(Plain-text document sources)

•••

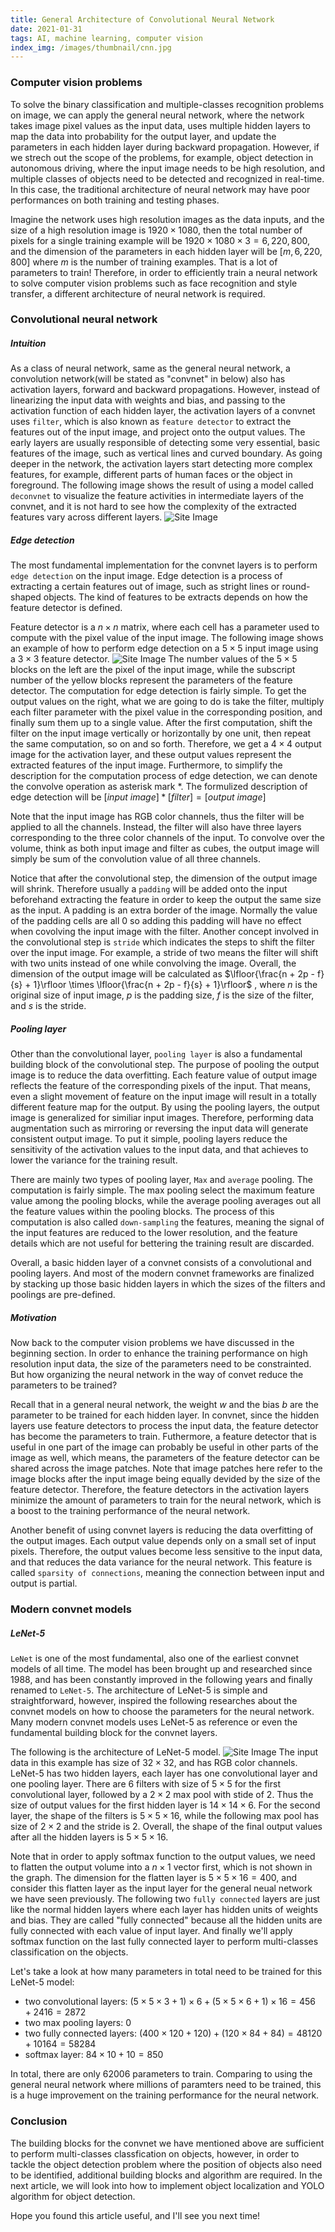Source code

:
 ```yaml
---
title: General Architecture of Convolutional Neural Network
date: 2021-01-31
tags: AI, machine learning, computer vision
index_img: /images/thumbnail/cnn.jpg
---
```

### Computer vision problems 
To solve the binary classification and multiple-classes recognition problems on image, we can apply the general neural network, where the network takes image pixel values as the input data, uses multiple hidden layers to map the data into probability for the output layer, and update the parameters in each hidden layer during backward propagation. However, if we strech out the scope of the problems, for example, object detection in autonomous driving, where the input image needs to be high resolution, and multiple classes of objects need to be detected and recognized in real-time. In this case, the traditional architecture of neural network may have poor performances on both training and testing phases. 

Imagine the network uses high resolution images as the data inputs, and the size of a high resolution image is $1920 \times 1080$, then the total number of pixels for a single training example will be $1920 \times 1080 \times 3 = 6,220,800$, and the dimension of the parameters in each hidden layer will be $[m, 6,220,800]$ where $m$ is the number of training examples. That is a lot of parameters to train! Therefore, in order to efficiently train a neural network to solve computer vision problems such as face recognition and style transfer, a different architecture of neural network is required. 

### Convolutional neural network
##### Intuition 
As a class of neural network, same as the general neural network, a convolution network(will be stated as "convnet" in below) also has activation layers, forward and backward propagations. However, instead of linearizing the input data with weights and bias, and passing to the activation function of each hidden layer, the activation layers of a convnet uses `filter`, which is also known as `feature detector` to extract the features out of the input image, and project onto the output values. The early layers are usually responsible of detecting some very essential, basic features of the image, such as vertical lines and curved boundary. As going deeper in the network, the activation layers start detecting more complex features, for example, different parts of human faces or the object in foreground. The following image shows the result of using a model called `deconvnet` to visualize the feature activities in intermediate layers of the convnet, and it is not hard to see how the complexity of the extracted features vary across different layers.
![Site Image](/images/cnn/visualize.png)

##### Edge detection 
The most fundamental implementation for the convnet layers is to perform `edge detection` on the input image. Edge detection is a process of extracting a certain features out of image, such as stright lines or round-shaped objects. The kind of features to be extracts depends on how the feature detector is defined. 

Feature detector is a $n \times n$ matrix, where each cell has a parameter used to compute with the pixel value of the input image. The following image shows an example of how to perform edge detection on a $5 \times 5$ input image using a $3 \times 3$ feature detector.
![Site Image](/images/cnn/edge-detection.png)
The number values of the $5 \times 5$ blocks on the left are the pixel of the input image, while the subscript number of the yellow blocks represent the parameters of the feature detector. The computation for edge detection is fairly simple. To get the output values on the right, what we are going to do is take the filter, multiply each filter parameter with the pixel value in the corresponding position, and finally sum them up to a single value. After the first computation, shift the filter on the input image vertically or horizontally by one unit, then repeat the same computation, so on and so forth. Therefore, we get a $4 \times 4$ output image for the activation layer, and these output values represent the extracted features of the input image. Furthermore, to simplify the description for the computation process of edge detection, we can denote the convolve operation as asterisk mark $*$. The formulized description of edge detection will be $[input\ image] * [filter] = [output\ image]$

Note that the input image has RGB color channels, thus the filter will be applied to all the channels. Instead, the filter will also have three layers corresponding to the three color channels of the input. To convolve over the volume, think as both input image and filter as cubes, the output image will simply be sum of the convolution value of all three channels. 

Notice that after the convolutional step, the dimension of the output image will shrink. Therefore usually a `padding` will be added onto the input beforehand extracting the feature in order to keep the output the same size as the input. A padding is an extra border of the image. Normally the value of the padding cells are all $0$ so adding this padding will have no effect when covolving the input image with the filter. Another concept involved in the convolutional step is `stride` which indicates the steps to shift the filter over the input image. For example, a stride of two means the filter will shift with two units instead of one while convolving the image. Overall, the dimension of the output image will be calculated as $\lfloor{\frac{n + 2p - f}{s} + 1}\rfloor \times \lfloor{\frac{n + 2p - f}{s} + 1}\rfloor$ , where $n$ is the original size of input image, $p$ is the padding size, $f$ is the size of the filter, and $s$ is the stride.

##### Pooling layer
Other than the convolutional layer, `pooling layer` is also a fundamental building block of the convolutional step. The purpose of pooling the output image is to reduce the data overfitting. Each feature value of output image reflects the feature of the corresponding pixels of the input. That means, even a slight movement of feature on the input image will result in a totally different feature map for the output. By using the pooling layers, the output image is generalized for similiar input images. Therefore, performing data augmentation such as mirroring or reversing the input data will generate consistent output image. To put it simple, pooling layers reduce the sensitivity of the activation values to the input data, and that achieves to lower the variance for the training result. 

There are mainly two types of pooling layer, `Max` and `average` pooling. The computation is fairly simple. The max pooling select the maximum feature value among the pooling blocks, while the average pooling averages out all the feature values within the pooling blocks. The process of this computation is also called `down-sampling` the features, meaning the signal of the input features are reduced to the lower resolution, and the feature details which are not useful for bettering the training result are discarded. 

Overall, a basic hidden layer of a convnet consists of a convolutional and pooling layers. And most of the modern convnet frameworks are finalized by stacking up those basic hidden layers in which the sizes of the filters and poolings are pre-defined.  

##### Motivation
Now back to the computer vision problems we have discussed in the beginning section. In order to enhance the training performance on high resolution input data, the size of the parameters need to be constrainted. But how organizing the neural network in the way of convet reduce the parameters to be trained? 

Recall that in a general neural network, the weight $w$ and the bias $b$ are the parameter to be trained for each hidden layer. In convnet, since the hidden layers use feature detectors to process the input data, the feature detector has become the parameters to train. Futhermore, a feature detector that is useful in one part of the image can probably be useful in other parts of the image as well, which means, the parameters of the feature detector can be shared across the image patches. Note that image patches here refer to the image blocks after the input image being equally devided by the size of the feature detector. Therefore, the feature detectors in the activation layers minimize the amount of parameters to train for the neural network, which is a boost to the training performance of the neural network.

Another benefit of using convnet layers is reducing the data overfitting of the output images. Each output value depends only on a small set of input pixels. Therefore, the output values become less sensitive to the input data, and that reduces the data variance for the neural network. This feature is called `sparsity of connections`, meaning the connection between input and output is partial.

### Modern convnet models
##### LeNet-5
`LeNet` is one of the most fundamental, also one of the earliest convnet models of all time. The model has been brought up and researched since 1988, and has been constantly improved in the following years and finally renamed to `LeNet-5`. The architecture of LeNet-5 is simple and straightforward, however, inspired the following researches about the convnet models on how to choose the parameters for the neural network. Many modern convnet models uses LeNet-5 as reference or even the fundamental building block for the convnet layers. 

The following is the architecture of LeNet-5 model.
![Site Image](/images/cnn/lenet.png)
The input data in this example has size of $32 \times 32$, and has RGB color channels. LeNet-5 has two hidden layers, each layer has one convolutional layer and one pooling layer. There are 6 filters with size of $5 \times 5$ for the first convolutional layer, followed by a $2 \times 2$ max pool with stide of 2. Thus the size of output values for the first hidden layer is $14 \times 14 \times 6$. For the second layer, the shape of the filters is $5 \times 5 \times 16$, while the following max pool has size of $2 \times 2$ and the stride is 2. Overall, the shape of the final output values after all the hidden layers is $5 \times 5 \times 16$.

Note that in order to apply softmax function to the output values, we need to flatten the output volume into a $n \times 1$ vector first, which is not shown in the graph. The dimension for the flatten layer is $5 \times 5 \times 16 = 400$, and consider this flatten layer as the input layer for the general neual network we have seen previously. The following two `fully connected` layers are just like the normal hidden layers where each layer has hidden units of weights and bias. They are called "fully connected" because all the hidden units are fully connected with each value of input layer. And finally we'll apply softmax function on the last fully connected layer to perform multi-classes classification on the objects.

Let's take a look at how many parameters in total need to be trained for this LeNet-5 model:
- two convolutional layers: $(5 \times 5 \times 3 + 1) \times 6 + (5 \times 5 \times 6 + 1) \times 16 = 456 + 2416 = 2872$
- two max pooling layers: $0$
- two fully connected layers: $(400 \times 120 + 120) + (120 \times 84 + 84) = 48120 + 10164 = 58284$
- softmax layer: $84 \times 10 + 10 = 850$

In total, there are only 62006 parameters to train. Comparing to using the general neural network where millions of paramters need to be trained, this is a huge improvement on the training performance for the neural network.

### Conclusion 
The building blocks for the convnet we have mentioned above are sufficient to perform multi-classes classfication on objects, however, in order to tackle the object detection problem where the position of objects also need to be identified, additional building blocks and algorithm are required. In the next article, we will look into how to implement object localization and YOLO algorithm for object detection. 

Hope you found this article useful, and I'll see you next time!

•••

Problem details » Wherever "Site" occurs in the records above, copy the line it sits in.

Solution for this exercise »
![Site Image](/images/cnn/visualize.png)
![Site Image](/images/cnn/edge-detection.png)
![Site Image](/images/cnn/lenet.png)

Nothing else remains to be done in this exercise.